### Supplied data
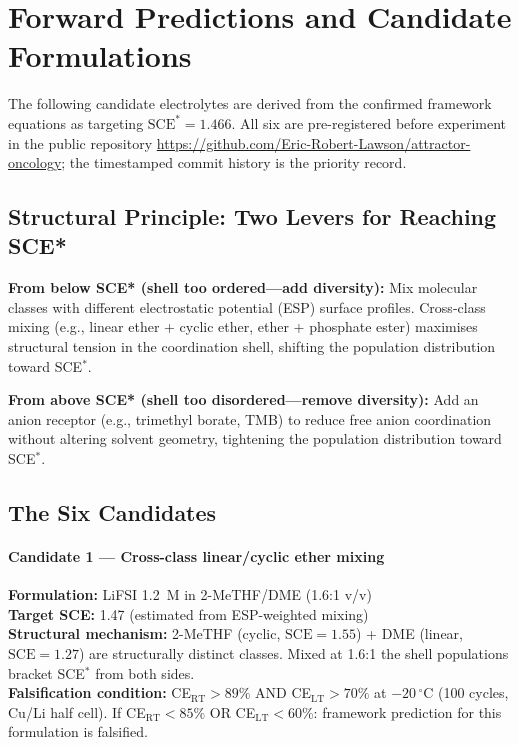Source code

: \documentclass[11pt]{article}
\theoremstyle{plain}
\theoremstyle{definition}
\theoremstyle{remark}
\begin{document}
\section{Forward Predictions and Candidate Formulations}
\label{sec:candidates}

The following candidate electrolytes are derived from the confirmed framework
equations as targeting $\mathrm{SCE}^{*} = 1.466$.
All six are pre-registered before experiment in the public repository
\url{https://github.com/Eric-Robert-Lawson/attractor-oncology};
the timestamped commit history is the priority record.

\subsection{Structural Principle: Two Levers for Reaching SCE*}

\medskip\noindent\textbf{From below SCE* (shell too ordered---add diversity):}
Mix molecular classes with different electrostatic potential (ESP) surface profiles.
Cross-class mixing (e.g., linear ether + cyclic ether, ether + phosphate ester)
maximises structural tension in the coordination shell, shifting the population
distribution toward SCE$^{*}$.

\medskip\noindent\textbf{From above SCE* (shell too disordered---remove diversity):}
Add an anion receptor (e.g., trimethyl borate, TMB) to reduce free anion
coordination without altering solvent geometry, tightening the population
distribution toward SCE$^{*}$.

\subsection{The Six Candidates}

\paragraph{Candidate 1 --- Cross-class linear/cyclic ether mixing}
\textbf{Formulation:} LiFSI 1.2~M in 2-MeTHF/DME (1.6:1 v/v)\\
\textbf{Target SCE:} 1.47 (estimated from ESP-weighted mixing)\\
\textbf{Structural mechanism:} 2-MeTHF (cyclic, $\mathrm{SCE}=1.55$) +
DME (linear, $\mathrm{SCE}=1.27$) are structurally distinct classes.
Mixed at 1.6:1 the shell populations bracket SCE$^{*}$ from both sides.\\
\textbf{Falsification condition:} CE$_{\mathrm{RT}} > 89\%$ AND
CE$_{\mathrm{LT}} > 70\%$ at $-20\,^{\circ}$C (100 cycles, Cu/Li half cell).
If CE$_{\mathrm{RT}} < 85\%$ OR CE$_{\mathrm{LT}} < 60\%$: framework prediction
for this formulation is falsified.
\end{document}
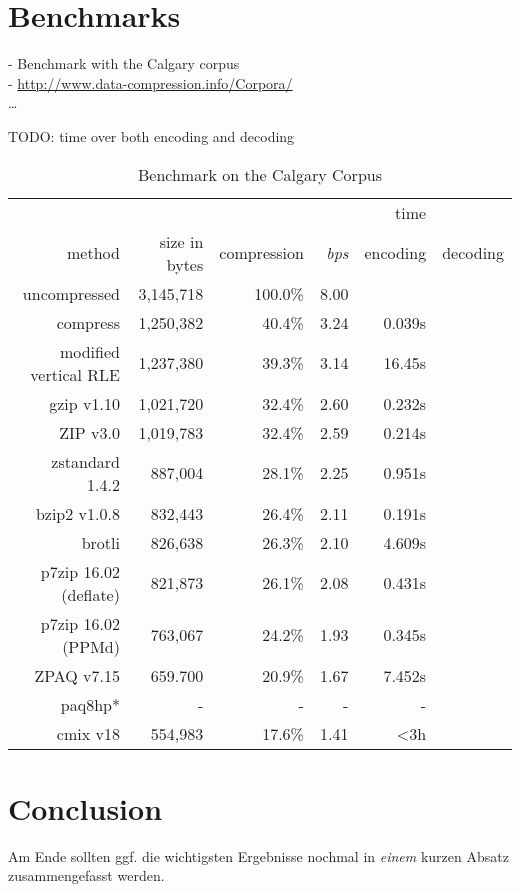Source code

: \section{Benchmarks}
\label{ch:Evaluation:sec:Benchmarks}
- Benchmark with the Calgary corpus\\
- \url{http://www.data-compression.info/Corpora/} \\
\ldots
\par{
TODO: time over both encoding and decoding
}
	\begin{table}[h]
	\begin{tabular}{r|r|r|r|r|r}
		 & & & & time\\
		method  &  size in bytes & compression & \textit{bps}& encoding & decoding\\
		\hline
		uncompressed & 3,145,718 & 100.0\% & 8.00 &\\
		compress & 1,250,382 & 40.4\% & 3.24 & 0.039s\\
		modified vertical RLE & 1,237,380 & 39.3\%& 3.14 & 16.45s\\
		gzip v1.10 & 1,021,720 & 32.4\% & 2.60 & 0.232s\\
		ZIP v3.0 & 1,019,783 & 32.4\% & 2.59 & 0.214s\\
		zstandard 1.4.2& 887,004 & 28.1\% & 2.25 & 0.951s\\
		bzip2 v1.0.8 & 832,443 & 26.4\% & 2.11 & 0.191s\\
		brotli & 826,638 & 26.3\%& 2.10 & 4.609s\\
		p7zip 16.02 (deflate) &  821,873 & 26.1\% & 2.08 & 0.431s \\
		p7zip 16.02 (PPMd) &  763,067& 24.2\% & 1.93 & 0.345s\\
		ZPAQ v7.15 & 659.700 & 20.9\% & 1.67 & 7.452s \\
		paq8hp* & - & - & - & - \\ 
		cmix v18 & 554,983 & 17.6\% & 1.41 & <3h		
	\end{tabular}
	\label{tab:t100benchmark}
	\caption{Benchmark on the Calgary Corpus}
\end{table}
\section{Conclusion}
\label{ch:Evaluation:sec:Conclusion}

Am Ende sollten ggf. die wichtigsten Ergebnisse nochmal in \emph{einem} kurzen Absatz zusammengefasst werden.

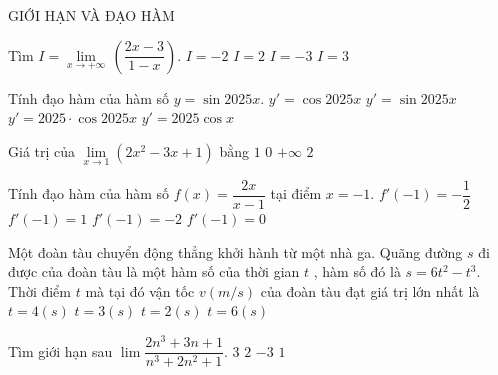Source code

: \begin{dang}
    {GIỚI HẠN VÀ ĐẠO HÀM}
\end{dang}
\begin{ex}
Tìm $I= \lim \limits_{x\to +\infty } \,\left(\dfrac{2x-3}{1-x}\right)$.
\choice
{\True $I=-2$}
{$I=2$}
{$I=-3$}
{$I=3$}
\end{ex}
\begin{ex}
Tính đạo hàm của hàm số $y=\sin 2025x$.
\choice
{$y'=\cos 2025x$}
{$y'=\sin 2025x$}
{\True $y'=2025 \cdot \cos 2025x$}
{$y'=2025\cos x$}
\end{ex}
\begin{ex}
Giá trị của $ \lim \limits_{x\to 1} \left(2x^2-3x+1\right)$ bằng
\choice
{$1$}
{\True $0$}
{$+\infty $}
{$2$}
\end{ex}
\begin{ex}
Tính đạo hàm của hàm số $f(x)=\dfrac{2x}{x-1}$ tại điểm $x=-1$.
\choice
{\True $f'(-1)=-\dfrac{1}{2}$}
{$f'(-1)=1$}
{$f'(-1)=-2$}
{$f'(-1)=0$}
\end{ex}
\begin{ex}
Một đoàn tàu chuyển động thẳng khởi hành từ một nhà ga. Quãng đường $s$ đi được của đoàn tàu là một hàm số của thời gian $t$ , hàm số đó là $s=6t^2-t^3$. Thời điểm $t$ mà tại đó vận tốc $v\left(m/s\right)$ của đoàn tàu đạt giá trị lớn nhất là
\choice
{$t=4(s)$}
{$t=3(s)$}
{\True $t=2(s)$}
{$t=6(s)$}
\end{ex}
\begin{ex}
Tìm giới hạn sau $\lim \dfrac{2n^3+3n+1}{n^3+2n^2+1}$.
\choice
{$3$}
{\True $2$}
{$-3$}
{$1$}
\end{ex}
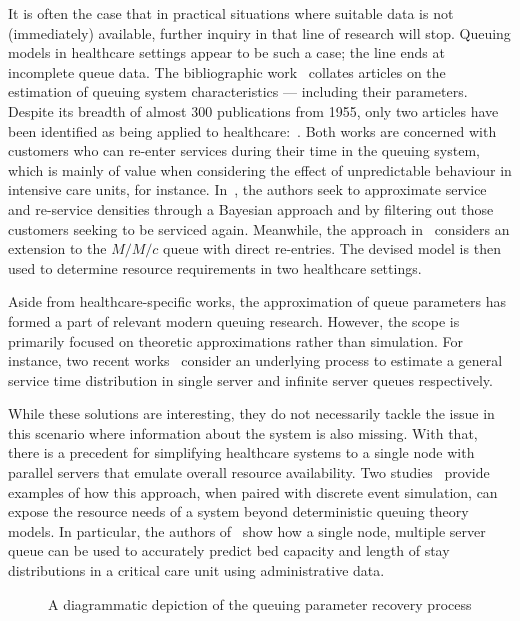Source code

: It is often the case that in practical situations where suitable data is not
(immediately) available, further inquiry in that line of research will stop.
Queuing models in healthcare settings appear to be such a case; the line ends at
incomplete queue data. The bibliographic work~\cite{Asanjarani2017} collates
articles on the estimation of queuing system characteristics --- including their
parameters. Despite its breadth of almost 300 publications from 1955, only two
articles have been identified as being applied to
healthcare:~\cite{Mohammadi2012,Yom2014}. Both works are concerned with
customers who can re-enter services during their time in the queuing system,
which is mainly of value when considering the effect of unpredictable behaviour
in intensive care units, for instance. In~\cite{Mohammadi2012}, the authors seek
to approximate service and re-service densities through a Bayesian approach and
by filtering out those customers seeking to be serviced again. Meanwhile, the
approach in~\cite{Yom2014} considers an extension to the \(M/M/c\) queue with
direct re-entries. The devised model is then used to determine resource
requirements in two healthcare settings.

Aside from healthcare-specific works, the approximation of queue parameters has
formed a part of relevant modern queuing research. However, the scope is
primarily focused on theoretic approximations rather than simulation. For
instance, two recent works~\cite{Djabali2018,Goldenshluger2016} consider an
underlying process to estimate a general service time distribution in single
server and infinite server queues respectively.

While these solutions are interesting, they do not necessarily tackle the issue
in this scenario where information about the system is also missing. With that,
there is a precedent for simplifying healthcare systems to a single node with
parallel servers that emulate overall resource availability. Two
studies~\cite{Steins2013,Williams2015} provide examples of how this approach,
when paired with discrete event simulation, can expose the resource needs of a
system beyond deterministic queuing theory models. In particular, the authors
of~\cite{Williams2015} show how a single node, multiple server queue can be used
to accurately predict bed capacity and length of stay distributions in a
critical care unit using administrative data.

\begin{figure}
    \centering%
    \resizebox{!}{.9\textheight}{%
        
    }
    \caption{%
        A diagrammatic depiction of the queuing parameter recovery process
    }\label{fig:process}
\end{figure}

### Problem
Set down exactly, and only, the lines from the one with "critical care unit using administrative data." to the final line of the data.

### Response
critical care unit using administrative data.

\begin{figure}
    \centering%
    \resizebox{!}{.9\textheight}{%
        
    }
    \caption{%
        A diagrammatic depiction of the queuing parameter recovery process
    }\label{fig:process}
\end{figure}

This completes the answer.